Given this wisdom, I would suggest that political masters adopt similar attitude to central bankers and their hordes of technical experts with their overconfident mathematical models. These central bank officials should be “on tap but never on top” of policies and or be in the driving seat.

Whenever, I was critical of such global central bankers, the reaction was that I should not question such experts. A Nobel Laureate came to Malaysia a few years ago to explain about this achievement – his “risk model”. The irony that escaped the attendees who were in awe of this intellectual con-artist was that he could not and did not foresee the global financial tsunami that almost destroyed the global financial system. Thus far we have been vindicated and our common sense have been proven right more times than the mathematical models and algorithms of the “collective of bright people” who cannot even answer the Queen’s question cited earlier.

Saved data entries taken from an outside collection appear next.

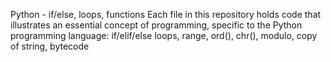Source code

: Python - if/else, loops, functions
Each file in this repository holds code that illustrates an essential concept of programming, specific to the Python programming language: if/elif/else loops, range, ord(), chr(), modulo, copy of string, bytecode

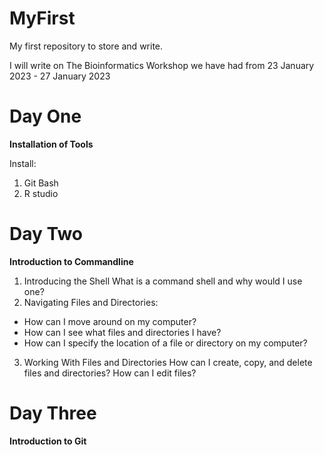 # MyFirst
My first repository to store and write.

I will write on The Bioinformatics Workshop we have had from 23 January 2023 - 27 January 2023

# Day One
**Installation of Tools**

Install:
1. Git Bash 
2. R studio

# Day Two
**Introduction to Commandline**

1. Introducing the Shell	What is a command shell and why would I use one?
2. Navigating Files and Directories:
- How can I move around on my computer?
- How can I see what files and directories I have?
- How can I specify the location of a file or directory on my computer?

3. Working With Files and Directories	How can I create, copy, and delete files and directories?
How can I edit files?


# Day Three

**Introduction to Git**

The same goes for the members of the inner circle of political masters across the political divide.

A political master should make his circle of advisers to be “on tap” but never allow them to be “on top” but merely to play their assigned roles. This sharp observation by the former Chairman of the FED, William McChesney Martin and quoted by Pippa Malmgren in her book, needs to be repeated again and again.

More importantly, they should not be allowed to arrogate to themselves the power to be in control and or to block the conduits of unblemished truth – these appointed guardians of choke-points and toll-gates.

Political masters never ask, “Qui Bono?” (who benefits) when conduits of truth are blocked. Yet, they remain surprised when the messenger decides to say no more.

Last but not least, Political Masters should never kill the messenger!


1 Bernanke is a good example of “academics” with no background of the reality of markets who on assuming the leading role arrogate to themselves a role beyond their capacity and obvious limitations! Most central bankers the world over are no different. Is slavish imitation of the FED wisdom, you be the judge? I thank Pippa Malmgren for bringing this quote to our attention.